Tax Tips for the Unemployed
At the end of 2010, 14.5 million people were unemployed; many more were out of work at one time or another throughout the year. As you start preparing your 2010 tax returns, here are a few things to keep in mind:
Unemployment benefits are taxable
In 2009, an exemption was given for the first $2,400 of unemployment benefits received. That break has expired for tax year 2010 so you’re going to need to budget accordingly (Form 1099-G will tell you how much unemployment you must report.). Also keep in mind that severance pay and accumulated sick leave or sick time are taxable as well.
Tapping retirement accounts early is costly
One of the first things people do when they’re out of work and need money is tap their retirement accounts. Raid the IRA, and with very few exceptions, you’ll be subject to a 10% early withdrawal penalty (if you are under the age of 59 1/2); 401(k) plans are subject to similar rules.
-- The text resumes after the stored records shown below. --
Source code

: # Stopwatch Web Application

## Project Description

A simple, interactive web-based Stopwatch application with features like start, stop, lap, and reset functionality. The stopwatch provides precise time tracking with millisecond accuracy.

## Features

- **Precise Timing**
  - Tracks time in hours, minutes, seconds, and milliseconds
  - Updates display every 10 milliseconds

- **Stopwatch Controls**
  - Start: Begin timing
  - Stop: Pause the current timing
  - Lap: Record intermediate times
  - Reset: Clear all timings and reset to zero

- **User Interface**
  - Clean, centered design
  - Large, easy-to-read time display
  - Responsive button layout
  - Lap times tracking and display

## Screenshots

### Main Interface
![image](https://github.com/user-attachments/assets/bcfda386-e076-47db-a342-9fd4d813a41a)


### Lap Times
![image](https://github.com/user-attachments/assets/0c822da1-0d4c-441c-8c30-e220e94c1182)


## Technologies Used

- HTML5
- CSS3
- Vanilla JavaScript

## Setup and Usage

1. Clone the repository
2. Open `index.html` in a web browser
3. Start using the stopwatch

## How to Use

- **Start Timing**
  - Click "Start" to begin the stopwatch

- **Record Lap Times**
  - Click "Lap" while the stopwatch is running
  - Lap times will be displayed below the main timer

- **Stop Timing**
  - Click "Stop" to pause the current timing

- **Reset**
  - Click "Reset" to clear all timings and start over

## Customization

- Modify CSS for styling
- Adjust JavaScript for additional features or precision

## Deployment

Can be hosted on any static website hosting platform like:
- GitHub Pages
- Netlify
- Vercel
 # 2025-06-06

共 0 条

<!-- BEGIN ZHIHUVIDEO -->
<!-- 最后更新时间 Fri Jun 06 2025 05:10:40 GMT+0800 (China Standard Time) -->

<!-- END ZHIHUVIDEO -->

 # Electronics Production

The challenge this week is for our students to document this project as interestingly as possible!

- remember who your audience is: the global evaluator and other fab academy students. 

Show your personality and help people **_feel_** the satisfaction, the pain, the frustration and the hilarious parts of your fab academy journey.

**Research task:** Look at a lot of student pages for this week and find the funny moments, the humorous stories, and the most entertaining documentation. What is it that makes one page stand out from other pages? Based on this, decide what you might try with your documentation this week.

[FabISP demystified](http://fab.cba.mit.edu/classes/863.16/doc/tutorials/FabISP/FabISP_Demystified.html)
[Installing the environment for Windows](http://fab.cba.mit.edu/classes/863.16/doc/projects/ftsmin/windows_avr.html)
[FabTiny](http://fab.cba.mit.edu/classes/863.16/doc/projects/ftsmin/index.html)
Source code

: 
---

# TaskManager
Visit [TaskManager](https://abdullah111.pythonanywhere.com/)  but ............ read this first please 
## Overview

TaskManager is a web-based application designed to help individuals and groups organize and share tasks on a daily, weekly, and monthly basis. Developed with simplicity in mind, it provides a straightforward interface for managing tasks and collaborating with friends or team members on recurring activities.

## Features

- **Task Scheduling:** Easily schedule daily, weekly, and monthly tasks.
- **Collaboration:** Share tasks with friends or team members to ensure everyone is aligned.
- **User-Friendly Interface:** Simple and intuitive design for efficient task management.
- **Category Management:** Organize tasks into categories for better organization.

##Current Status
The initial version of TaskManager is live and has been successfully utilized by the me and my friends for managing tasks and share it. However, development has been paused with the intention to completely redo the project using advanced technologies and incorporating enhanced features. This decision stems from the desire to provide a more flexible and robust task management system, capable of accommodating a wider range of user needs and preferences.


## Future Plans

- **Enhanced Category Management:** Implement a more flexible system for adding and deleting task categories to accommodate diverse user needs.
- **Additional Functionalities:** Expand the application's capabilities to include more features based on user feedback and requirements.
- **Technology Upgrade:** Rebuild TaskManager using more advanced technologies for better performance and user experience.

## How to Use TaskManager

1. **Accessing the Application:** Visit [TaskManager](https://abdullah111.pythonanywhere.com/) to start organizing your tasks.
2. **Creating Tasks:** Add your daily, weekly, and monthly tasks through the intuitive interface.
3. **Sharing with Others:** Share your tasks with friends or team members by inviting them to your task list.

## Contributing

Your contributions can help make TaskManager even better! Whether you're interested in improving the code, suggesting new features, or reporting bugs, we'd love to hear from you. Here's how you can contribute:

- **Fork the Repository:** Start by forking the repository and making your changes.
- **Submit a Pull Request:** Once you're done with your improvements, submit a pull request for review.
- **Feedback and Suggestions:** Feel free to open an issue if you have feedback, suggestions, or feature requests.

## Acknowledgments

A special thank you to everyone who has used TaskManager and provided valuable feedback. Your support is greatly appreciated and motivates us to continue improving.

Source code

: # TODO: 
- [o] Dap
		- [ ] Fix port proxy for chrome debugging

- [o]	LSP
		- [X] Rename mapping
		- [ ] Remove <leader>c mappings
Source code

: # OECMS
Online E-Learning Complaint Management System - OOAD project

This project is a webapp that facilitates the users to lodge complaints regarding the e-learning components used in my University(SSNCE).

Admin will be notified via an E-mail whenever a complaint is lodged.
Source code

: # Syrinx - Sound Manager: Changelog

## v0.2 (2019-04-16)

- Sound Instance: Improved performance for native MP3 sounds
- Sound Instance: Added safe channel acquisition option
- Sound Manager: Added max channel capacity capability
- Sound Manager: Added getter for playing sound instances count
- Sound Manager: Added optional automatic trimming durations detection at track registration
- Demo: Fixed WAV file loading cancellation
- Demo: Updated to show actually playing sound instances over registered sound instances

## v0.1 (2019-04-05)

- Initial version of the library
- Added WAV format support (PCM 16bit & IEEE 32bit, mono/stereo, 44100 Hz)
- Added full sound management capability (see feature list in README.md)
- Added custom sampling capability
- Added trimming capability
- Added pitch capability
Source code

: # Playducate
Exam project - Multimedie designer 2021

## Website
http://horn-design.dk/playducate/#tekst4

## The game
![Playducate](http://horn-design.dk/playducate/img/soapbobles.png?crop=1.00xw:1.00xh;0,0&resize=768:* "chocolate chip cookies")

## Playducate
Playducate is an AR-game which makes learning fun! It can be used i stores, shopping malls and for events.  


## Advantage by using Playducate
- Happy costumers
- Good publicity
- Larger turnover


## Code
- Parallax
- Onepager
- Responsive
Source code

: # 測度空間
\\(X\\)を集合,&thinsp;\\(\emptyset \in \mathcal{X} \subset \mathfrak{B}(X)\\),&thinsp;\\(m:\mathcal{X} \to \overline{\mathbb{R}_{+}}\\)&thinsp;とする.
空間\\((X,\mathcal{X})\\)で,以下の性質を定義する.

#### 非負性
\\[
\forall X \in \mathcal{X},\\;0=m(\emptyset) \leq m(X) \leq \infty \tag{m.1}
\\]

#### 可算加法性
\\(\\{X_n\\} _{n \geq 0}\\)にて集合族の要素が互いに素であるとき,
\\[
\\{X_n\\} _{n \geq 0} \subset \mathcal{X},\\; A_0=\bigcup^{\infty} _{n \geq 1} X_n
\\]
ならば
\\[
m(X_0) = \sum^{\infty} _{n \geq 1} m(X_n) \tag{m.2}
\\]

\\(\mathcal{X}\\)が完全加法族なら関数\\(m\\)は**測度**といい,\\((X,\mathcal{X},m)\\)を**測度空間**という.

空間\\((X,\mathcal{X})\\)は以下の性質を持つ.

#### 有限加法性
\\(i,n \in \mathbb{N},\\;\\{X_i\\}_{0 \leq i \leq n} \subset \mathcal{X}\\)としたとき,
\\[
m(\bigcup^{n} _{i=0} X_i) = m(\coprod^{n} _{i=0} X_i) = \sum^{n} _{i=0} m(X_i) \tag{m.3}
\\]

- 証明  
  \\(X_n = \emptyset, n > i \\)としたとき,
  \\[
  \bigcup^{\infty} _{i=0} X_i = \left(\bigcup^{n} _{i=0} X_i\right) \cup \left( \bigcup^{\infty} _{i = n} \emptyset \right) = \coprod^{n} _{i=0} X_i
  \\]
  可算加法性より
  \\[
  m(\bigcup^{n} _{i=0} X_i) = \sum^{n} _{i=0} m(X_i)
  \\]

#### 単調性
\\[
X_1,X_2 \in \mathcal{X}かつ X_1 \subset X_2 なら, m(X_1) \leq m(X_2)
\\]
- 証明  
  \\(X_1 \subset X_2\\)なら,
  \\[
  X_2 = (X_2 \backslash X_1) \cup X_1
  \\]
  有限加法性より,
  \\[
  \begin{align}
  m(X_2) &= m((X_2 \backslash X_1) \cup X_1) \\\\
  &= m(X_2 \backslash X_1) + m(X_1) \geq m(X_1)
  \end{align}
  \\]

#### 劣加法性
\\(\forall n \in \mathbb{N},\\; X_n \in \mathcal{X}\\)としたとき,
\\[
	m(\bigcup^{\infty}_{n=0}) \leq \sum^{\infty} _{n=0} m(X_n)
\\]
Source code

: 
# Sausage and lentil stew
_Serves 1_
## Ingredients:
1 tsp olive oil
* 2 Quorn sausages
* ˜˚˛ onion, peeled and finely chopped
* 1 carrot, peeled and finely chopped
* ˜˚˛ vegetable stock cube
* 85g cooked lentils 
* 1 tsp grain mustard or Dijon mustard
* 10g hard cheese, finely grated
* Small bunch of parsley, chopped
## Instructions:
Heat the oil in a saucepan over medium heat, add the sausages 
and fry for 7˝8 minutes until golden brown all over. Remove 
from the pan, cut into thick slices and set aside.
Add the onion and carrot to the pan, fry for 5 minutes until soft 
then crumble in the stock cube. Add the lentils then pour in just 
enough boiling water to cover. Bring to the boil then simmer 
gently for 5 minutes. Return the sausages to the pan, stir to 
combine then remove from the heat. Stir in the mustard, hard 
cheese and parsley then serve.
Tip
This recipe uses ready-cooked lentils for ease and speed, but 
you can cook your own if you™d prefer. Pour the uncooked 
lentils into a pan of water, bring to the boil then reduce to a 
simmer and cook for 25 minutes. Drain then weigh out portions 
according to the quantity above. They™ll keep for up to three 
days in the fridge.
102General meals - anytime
Job hunting expenses are tax deductible
Assuming you looked for a position in the same line of work in 2010, you can deduct all sorts of job-hunting costs — travel and transportation expenses to/from interviews, business cards, career counseling, the costs of preparing and copying your resume, and more. Granted, there are some caveats -expenses incurred by those seeking first-time employment are not deductible (sorry, recent grads!), you have to itemize, and all miscellaneous deductions must exceed 2% of your adjusted gross income – but you get this break even if the job search was unsuccessful.
Take credit(s!) where credit is due
Did you go back to school in 2010? Were you out of work much of the year? There are a number of tax credits that may apply to your situation. Among them: the American Opportunity credit (up to $2,500) for those who were working toward a degree in 2010; the Lifetime Learning credit (up to $2,000) for those who took classes last year to acquire or improve job skills; the Earned Income Tax Credit for low-to-moderate wage earners; and the lesser known Saver’s tax credit (up to $1,000). If you earned $27,750 or less ($55,500 for married filing jointly) and deposited money into an IRA 401(k) plan or other retirement program during the year, you may qualify for it.